Work instructions:
If a line of the data below holds the word "Apache", list it.
....
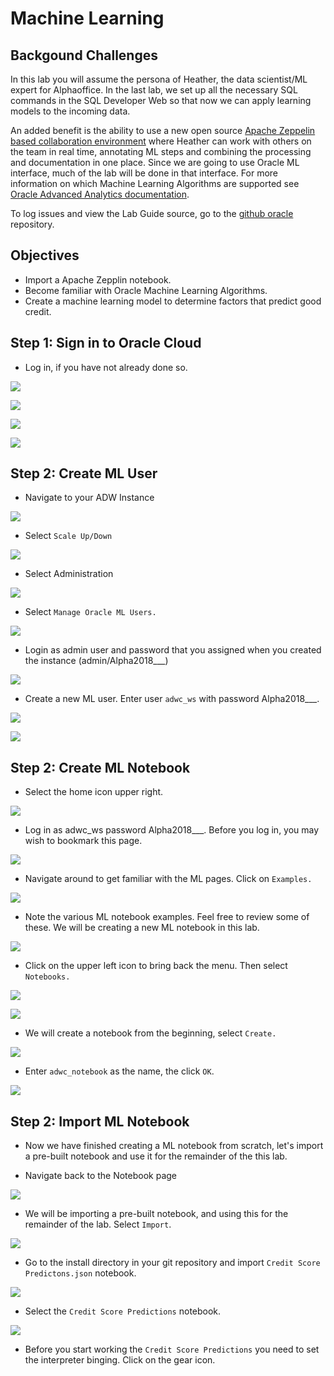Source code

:# Machine Learning

## Backgound Challenges

In this lab you will assume the persona of Heather, the data scientist/ML expert for Alphaoffice. In the last lab, we set up all the necessary SQL commands in the SQL Developer Web so that now we can apply learning models to the incoming data.

An added benefit is the ability to use a new open source [Apache Zeppelin based collaboration environment](http://www.oracle.com/technetwork/database/options/oml/overview/index.html) where Heather can work with others on the team in real time, annotating ML steps and combining the processing and documentation in one place.  Since we are going to use Oracle ML interface, much of the lab will be done in that interface.  For more information on which Machine Learning Algorithms are supported see [Oracle Advanced Analytics documentation](https://docs.oracle.com/en/database/oracle/oracle-database/12.2/dmapi/mining-fuctions.html#GUID-3BC8FD92-9B6A-4612-A458-7E5FFDDC5EA7).

To log issues and view the Lab Guide source, go to the [github oracle](https://github.com/oracle/learning-library/tree/master/workshops/adwc4dev) repository.

## Objectives

- Import a Apache Zepplin notebook.
- Become familiar with Oracle Machine Learning Algorithms.
- Create a machine learning model to determine factors that predict good credit.

## **Step 1:** Sign in to Oracle Cloud

- Log in, if you have not already done so.

![](./images/2/002.png  " ")

![](./images/2/003.png  " ")

![](./images/2/0041.png  " ")

![](./images/2/004.png  " ")

## **Step 2:** Create ML User

- Navigate to your ADW Instance

![](./images/2/0042.png  " ")

- Select `Scale Up/Down`

![](./images/2/0301.png  " ")

- Select Administration

![](./images/2/010.png  " ")

- Select `Manage Oracle ML Users.`

![](./images/2/011.png  " ")

- Login as admin user and password that you assigned when you created the instance (admin/Alpha2018___)

![](./images/2/012.png  " ")

- Create a new ML user. Enter user `adwc_ws` with password Alpha2018___.

![](./images/2/013.png  " ")

![](./images/2/014.png  " ")

## **Step 2:** Create ML Notebook

- Select the home icon upper right.

![](./images/2/015.png  " ")

- Log in as adwc_ws password Alpha2018___. Before you log in, you may wish to bookmark this page.

![](./images/2/016.png  " ")

- Navigate around to get familiar with the ML pages. Click on  `Examples.`

![](./images/2/007.png  " ")

- Note the various ML notebook examples. Feel free to review some of these. We will be creating a new ML notebook in this lab.

![](./images/2/018.png  " ")

- Click on the upper left icon to bring back the menu. Then select `Notebooks.`

![](./images/2/052.png  " ")

![](./images/2/053.png  " ")

- We will create a notebook from the beginning, select `Create.`

![](./images/2/006.png  " ")

- Enter `adwc_notebook` as the name, the click `OK`.

![](./images/2/005.png  " ")


## **Step 2:** Import ML Notebook

- Now we have finished creating a ML notebook from scratch, let's import a pre-built notebook and use it for the remainder of the this lab.

- Navigate back to the Notebook page

![](./images/2/008.png  " ")

- We will be importing a pre-built notebook, and using this for the remainder of the lab. Select `Import`.

![](./images/2/009.png  " ")

- Go to the install directory in your git repository and import `Credit Score Predictons.json` notebook.

![](./images/2/0010.png  " ")

- Select the `Credit Score Predictions` notebook.

![](./images/2/0011.png  " ")

- Before you start working the `Credit Score Predictions` you need to set the interpreter binging. Click on the gear icon.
....
Result for this exercise:
An added benefit is the ability to use a new open source [Apache Zeppelin based collaboration environment](http://www.oracle.com/technetwork/database/options/oml/overview/index.html) where Heather can work with others on the team in real time, annotating ML steps and combining the processing and documentation in one place.  Since we are going to use Oracle ML interface, much of the lab will be done in that interface.  For more information on which Machine Learning Algorithms are supported see [Oracle Advanced Analytics documentation](https://docs.oracle.com/en/database/oracle/oracle-database/12.2/dmapi/mining-fuctions.html#GUID-3BC8FD92-9B6A-4612-A458-7E5FFDDC5EA7).
- Import a Apache Zepplin notebook.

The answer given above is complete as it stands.